Records to process

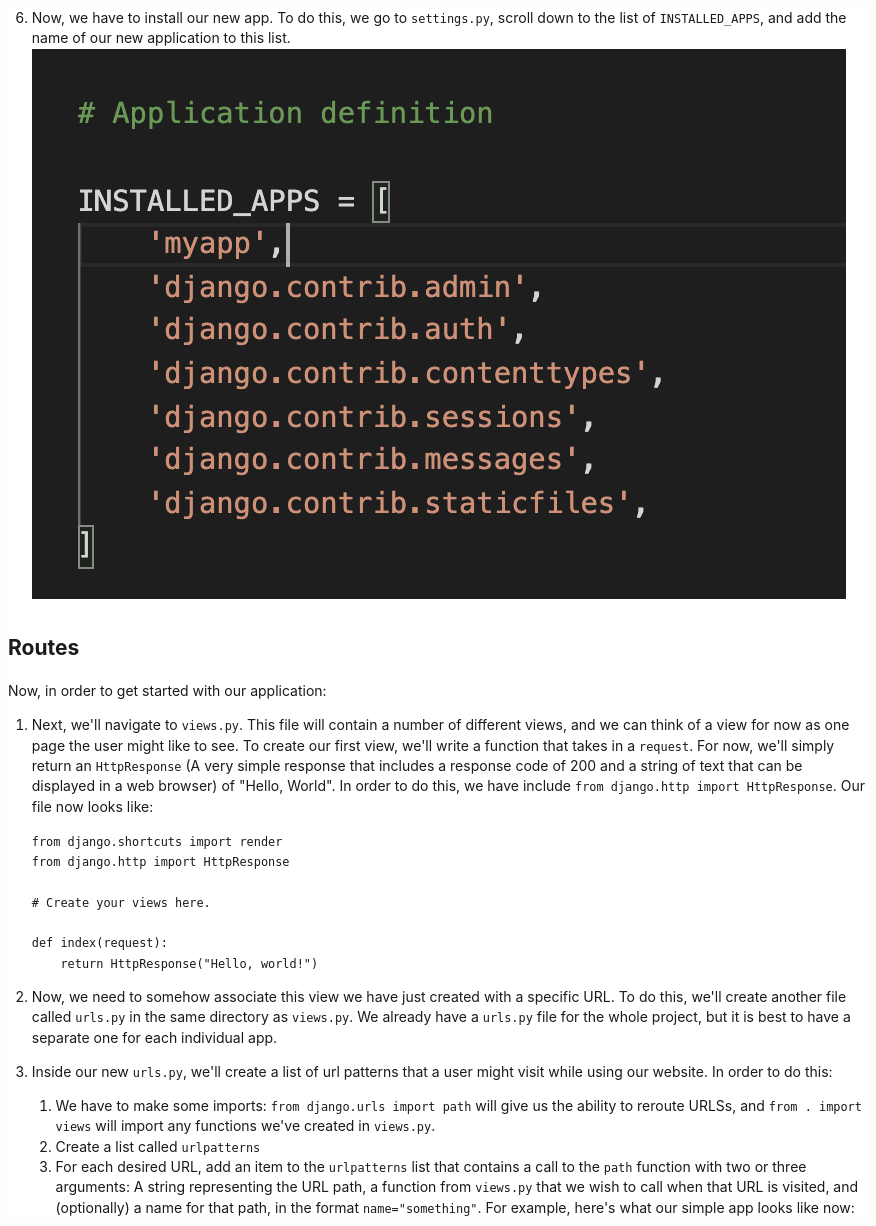 6.  Now, we have to install our new app. To do this, we go to `settings.py`, scroll down to the list of `INSTALLED_APPS`, and add the name of our new application to this list. ![installed apps](installed.png)



## Routes

Now, in order to get started with our application:

1.  Next, we'll navigate to `views.py`. This file will contain a number of different views, and we can think of a view for now as one page the user might like to see. To create our first view, we'll write a function that takes in a `request`. For now, we'll simply return an `HttpResponse` (A very simple response that includes a response code of 200 and a string of text that can be displayed in a web browser) of "Hello, World". In order to do this, we have include `from django.http import HttpResponse`. Our file now looks like:

	    from django.shortcuts import render
	    from django.http import HttpResponse

	    # Create your views here.

	    def index(request):
	        return HttpResponse("Hello, world!")

1.  Now, we need to somehow associate this view we have just created with a specific URL. To do this, we'll create another file called `urls.py` in the same directory as `views.py`. We already have a `urls.py` file for the whole project, but it is best to have a separate one for each individual app.
2.  Inside our new `urls.py`, we'll create a list of url patterns that a user might visit while using our website. In order to do this:
    1.  We have to make some imports: `from django.urls import path` will give us the ability to reroute URLSs, and `from . import views` will import any functions we've created in `views.py`.
    2.  Create a list called `urlpatterns`
    3.  For each desired URL, add an item to the `urlpatterns` list that contains a call to the `path` function with two or three arguments: A string representing the URL path, a function from `views.py` that we wish to call when that URL is visited, and (optionally) a name for that path, in the format `name="something"`. For example, here's what our simple app looks like now:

Exercise prompt
Among the lines above, find those holding "Hello" and copy each one.

Solution below
1.  Next, we'll navigate to `views.py`. This file will contain a number of different views, and we can think of a view for now as one page the user might like to see. To create our first view, we'll write a function that takes in a `request`. For now, we'll simply return an `HttpResponse` (A very simple response that includes a response code of 200 and a string of text that can be displayed in a web browser) of "Hello, World". In order to do this, we have include `from django.http import HttpResponse`. Our file now looks like:
	        return HttpResponse("Hello, world!")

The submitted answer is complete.